Now a pair of homosexual couples in the case of Jackson v. Abercrombie are challenging the states marriage law and constitutional amendment. One of the couples in the case, Gary Bradley and his unnamed, foreign-born partner, have been joined in a civil union since the beginning of the year, but now demand full status as married spouses.
The states denying same-sex partners the right to marry is injurious and demeaning, the couples case insists, because
the withholding of the right to marry constitutes the rebuke that same-sex relationships are not entitled to the same respect as those of heterosexual couples.
(Excerpt) Read more at wnd.com ...
All that was ever needed was it to be legal in one state. Marriage has never been a state issue.

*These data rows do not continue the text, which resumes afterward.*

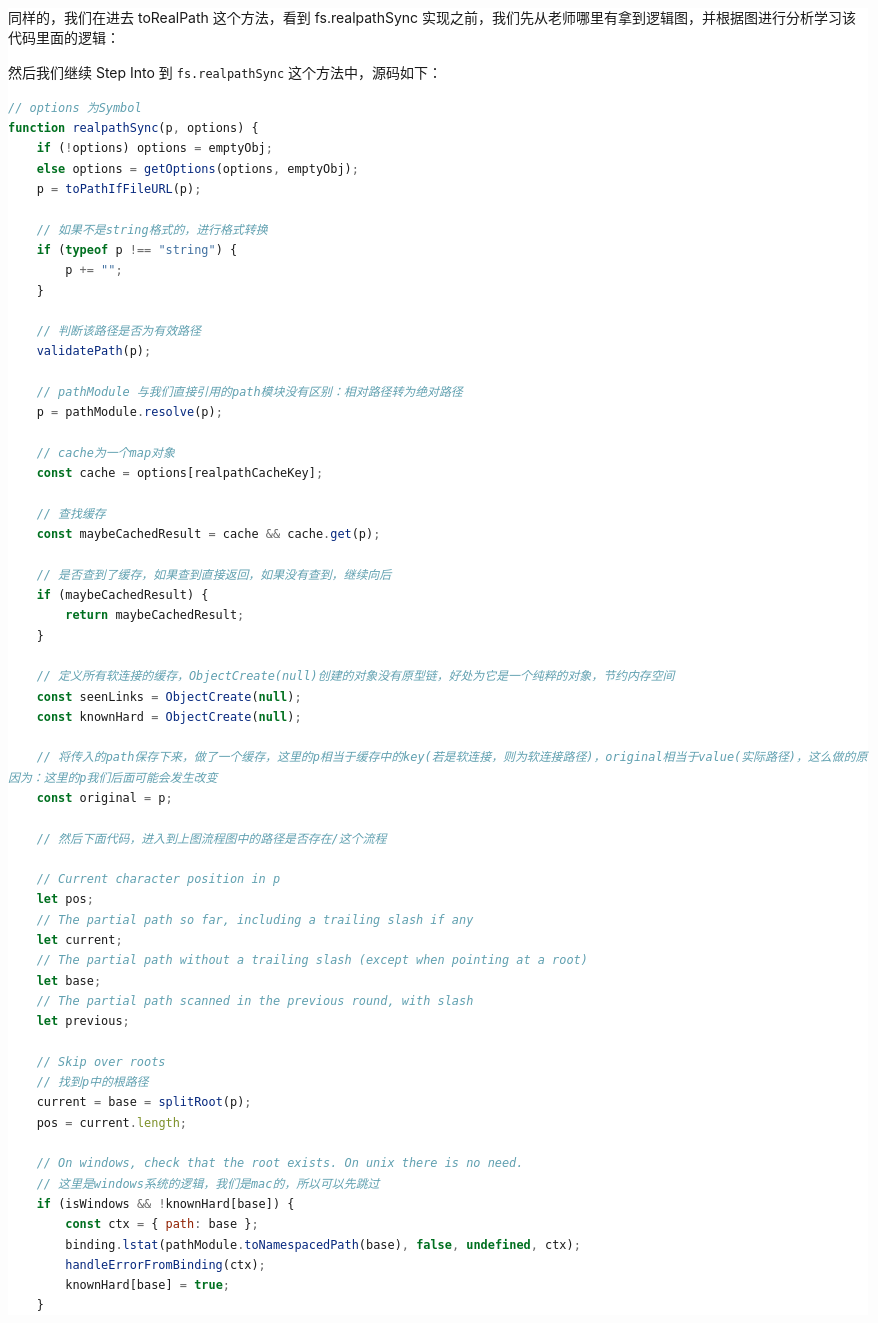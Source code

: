 同样的，我们在进去 toRealPath 这个方法，看到 fs.realpathSync 实现之前，我们先从老师哪里有拿到逻辑图，并根据图进行分析学习该代码里面的逻辑：

然后我们继续 Step Into 到 `fs.realpathSync` 这个方法中，源码如下：

```js
// options 为Symbol
function realpathSync(p, options) {
	if (!options) options = emptyObj;
	else options = getOptions(options, emptyObj);
	p = toPathIfFileURL(p);

	// 如果不是string格式的，进行格式转换
	if (typeof p !== "string") {
		p += "";
	}

	// 判断该路径是否为有效路径
	validatePath(p);

	// pathModule 与我们直接引用的path模块没有区别：相对路径转为绝对路径
	p = pathModule.resolve(p);

	// cache为一个map对象
	const cache = options[realpathCacheKey];

	// 查找缓存
	const maybeCachedResult = cache && cache.get(p);

	// 是否查到了缓存，如果查到直接返回，如果没有查到，继续向后
	if (maybeCachedResult) {
		return maybeCachedResult;
	}

	// 定义所有软连接的缓存，ObjectCreate(null)创建的对象没有原型链，好处为它是一个纯粹的对象，节约内存空间
	const seenLinks = ObjectCreate(null);
	const knownHard = ObjectCreate(null);

	// 将传入的path保存下来，做了一个缓存，这里的p相当于缓存中的key(若是软连接，则为软连接路径)，original相当于value(实际路径)，这么做的原因为：这里的p我们后面可能会发生改变
	const original = p;

	// 然后下面代码，进入到上图流程图中的路径是否存在/这个流程

	// Current character position in p
	let pos;
	// The partial path so far, including a trailing slash if any
	let current;
	// The partial path without a trailing slash (except when pointing at a root)
	let base;
	// The partial path scanned in the previous round, with slash
	let previous;

	// Skip over roots
	// 找到p中的根路径
	current = base = splitRoot(p);
	pos = current.length;

	// On windows, check that the root exists. On unix there is no need.
	// 这里是windows系统的逻辑，我们是mac的，所以可以先跳过
	if (isWindows && !knownHard[base]) {
		const ctx = { path: base };
		binding.lstat(pathModule.toNamespacedPath(base), false, undefined, ctx);
		handleErrorFromBinding(ctx);
		knownHard[base] = true;
	}
```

If that was true, then a man married to one woman in Oregon and one woman in Georgia would not be guilty of bigamy. A couple married in Idaho still files taxes as a married couple in Texas.
In fact, no matter what judges or legislatures might say, homosexual marriage just isn't marriage at all.
Sounds like pure common sense.
Wouldn’t this be a first, for a state to toss a provision in its own constitution, not in a referendum or other amendment process, but in its own state court?
Why is the state court even entertaining this, rather than telling them, get yer own amendment, or sue at the Federal level, we can’t do squat?
Thank Romney in large part for that.
Wouldnt this be a first, for a state to toss a provision in its own constitution, not in a referendum or other amendment process, but in its own state court?There is a long-established construct that if two legal provisions conflict, the most recently adopted trumps.
Which means that even if the Court were to find that the marriage amendment conflicted with earlier constitutional provisions, it'd be the earlier provisions that would have to be set aside.
Which doesn't mean that the Court won't rule otherwise - but for it to do so would clearly be a criminal act.
Sodom and Maui
God will judge the people of these islands severely one day if this insanity and depravity continues .
Fear God , He takes notes....
Pele will be angry
All that was ever needed was it to be legal in one state. Marriage has never been a state issue. If that was true, then a man married to one woman in Oregon and one woman in Georgia would not be guilty of bigamy. A couple married in Idaho still files taxes as a married couple in Texas.
Marriage is a State issue - different States have different standards for a marriage license.
The Constitution requires one State to recognize the legal proceedings of another State. When it became predictable that one State would recognize homosexual “marriage”, Congress passed and the President signed the “Defense of Marriage Act”, which allowed a State to NOT recognize a homosexual “marriage” performed in another State.
The DOMA was challenged in federal court, and Obama and Holder refused to defend it. The House has hired someone to defend it, and it is on the way to the Supreme Court.
This is another case in which the liberals wish to govern by overriding the “consent of the governed”.